Um grupo de 47 mulheres da província do Huambo concluiu o segundo curso de vigilantes de infância social, promovido pela Direcção Provincial da Assistência e Reinserção Social.

Lidar com crianças requer total disponibilidade e dedicação por parte dos professores
Fotografia: Paulo Mulaza

A acção formativa, com duração de três meses, permitiu adquirir conhecimentos teóricos e práticos sobre os cuidados dos menores nos centros de acolhimento e jardins-de-infância.
As participantes receberam noções teóricas de várias disciplinas, como introdução às instituições de infância, noções para o trabalho de vigilância de infância, psicologia e pedagogia da primeira infância, metodologia de história, metodologia de música e de dança; metodologia de jogo, de expressão plástica e noções de saúde e puericultura.
A directora provincial da Assistência e Reinserção Social, Maria Lucília, disse às recém-formadas que neste tipo de actividade o fundamental é gostar das crianças, ser carinhosa, alegre, compreensível e ter a facilidade de comunicação, além da capacidade de escutá-las.

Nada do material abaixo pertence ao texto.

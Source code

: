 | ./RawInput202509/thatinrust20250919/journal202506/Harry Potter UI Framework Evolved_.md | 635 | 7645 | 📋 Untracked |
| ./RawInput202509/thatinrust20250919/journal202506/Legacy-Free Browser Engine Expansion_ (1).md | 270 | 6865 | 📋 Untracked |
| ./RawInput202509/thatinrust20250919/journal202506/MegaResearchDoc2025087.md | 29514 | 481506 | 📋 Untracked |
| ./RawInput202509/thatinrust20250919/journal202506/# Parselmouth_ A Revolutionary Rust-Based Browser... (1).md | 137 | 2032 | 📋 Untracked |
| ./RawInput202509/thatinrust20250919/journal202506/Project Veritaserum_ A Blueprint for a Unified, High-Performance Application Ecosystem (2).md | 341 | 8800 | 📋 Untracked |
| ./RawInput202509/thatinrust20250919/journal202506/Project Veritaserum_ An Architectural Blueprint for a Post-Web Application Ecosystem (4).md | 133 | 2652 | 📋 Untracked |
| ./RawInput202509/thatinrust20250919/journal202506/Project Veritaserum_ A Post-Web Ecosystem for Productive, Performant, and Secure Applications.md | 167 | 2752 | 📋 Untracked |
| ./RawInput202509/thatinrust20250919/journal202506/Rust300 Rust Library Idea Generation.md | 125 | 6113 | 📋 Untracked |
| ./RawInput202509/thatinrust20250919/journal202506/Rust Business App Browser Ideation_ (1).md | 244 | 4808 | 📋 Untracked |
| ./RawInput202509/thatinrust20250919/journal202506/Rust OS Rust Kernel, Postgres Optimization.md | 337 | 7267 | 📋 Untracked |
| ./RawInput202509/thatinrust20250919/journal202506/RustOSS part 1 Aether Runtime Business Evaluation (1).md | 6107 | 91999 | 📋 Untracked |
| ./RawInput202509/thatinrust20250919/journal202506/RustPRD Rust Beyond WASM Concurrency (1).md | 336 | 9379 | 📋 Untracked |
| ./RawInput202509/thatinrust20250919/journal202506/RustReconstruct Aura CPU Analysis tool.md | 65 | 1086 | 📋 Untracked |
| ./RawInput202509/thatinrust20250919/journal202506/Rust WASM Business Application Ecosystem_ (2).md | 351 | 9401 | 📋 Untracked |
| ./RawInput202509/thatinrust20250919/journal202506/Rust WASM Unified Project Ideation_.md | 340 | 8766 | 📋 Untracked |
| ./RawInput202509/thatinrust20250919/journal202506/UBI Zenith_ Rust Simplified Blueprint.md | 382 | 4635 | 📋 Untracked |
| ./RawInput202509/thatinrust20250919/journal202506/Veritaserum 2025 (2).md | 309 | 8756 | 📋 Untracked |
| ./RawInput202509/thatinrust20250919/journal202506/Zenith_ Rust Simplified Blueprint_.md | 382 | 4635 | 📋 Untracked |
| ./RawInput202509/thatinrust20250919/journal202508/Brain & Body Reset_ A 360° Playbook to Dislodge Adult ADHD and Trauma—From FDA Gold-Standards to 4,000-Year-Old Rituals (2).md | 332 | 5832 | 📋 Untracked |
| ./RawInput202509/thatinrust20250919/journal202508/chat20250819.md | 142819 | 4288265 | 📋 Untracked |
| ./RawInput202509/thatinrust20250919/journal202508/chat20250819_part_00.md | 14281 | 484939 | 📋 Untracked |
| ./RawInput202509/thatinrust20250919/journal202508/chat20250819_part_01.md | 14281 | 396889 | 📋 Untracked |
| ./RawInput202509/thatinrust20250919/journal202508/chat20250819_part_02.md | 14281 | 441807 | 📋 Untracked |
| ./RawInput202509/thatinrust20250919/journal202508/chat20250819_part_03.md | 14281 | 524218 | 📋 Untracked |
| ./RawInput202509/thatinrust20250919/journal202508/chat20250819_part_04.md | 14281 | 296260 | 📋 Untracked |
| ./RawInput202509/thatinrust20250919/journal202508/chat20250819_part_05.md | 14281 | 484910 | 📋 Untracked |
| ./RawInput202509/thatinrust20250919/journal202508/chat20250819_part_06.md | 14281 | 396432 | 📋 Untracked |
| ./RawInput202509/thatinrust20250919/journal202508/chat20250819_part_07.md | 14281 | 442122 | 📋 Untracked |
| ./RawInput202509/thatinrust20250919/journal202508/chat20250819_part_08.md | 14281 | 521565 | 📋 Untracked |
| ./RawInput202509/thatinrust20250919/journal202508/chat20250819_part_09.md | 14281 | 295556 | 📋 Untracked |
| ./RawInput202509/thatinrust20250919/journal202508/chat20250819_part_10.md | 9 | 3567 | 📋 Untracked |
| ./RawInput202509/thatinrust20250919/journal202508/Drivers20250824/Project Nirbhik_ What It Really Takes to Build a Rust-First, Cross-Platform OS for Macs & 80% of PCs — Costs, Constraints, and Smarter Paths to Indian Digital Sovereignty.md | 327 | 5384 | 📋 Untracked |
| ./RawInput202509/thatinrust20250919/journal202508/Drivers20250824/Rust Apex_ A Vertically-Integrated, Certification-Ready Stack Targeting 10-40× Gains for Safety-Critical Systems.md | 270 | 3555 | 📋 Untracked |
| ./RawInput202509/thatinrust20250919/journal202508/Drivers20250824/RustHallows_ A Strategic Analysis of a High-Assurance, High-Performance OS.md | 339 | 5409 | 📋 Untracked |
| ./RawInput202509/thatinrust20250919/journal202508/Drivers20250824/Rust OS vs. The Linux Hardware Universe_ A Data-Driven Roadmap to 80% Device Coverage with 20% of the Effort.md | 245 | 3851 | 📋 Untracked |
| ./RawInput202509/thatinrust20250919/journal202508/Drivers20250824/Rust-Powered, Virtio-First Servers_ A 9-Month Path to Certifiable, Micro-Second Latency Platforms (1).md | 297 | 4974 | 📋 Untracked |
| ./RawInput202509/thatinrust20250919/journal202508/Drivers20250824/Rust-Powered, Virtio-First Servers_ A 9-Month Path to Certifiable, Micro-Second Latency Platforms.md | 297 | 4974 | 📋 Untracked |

De acordo com Maria Lucília, a vigilante de infância é alguém que se sente disponível para trabalhar directamente com crianças, capaz de desempenhar com zelo, responsabilidade e dedicação as tarefas atribuídas.
“Lembrem-se que nos primeiros anos de vida, as crianças desenvolvem a inteligência e as suas habilidades para aprender e daí a responsabilidade acrescida das vigilantes de infância”, notou.  A responsável considerou como tema prioritário a disciplina de educação e compreensão, pois os pais encaram os centros infantis como um lugar seguro, onde os seus filhos podem obter conhecimentos fora de casa.  “Uma vigilante de infância deve garantir aos pais a segurança e o tratamento dos seus filhos”, aconselhou.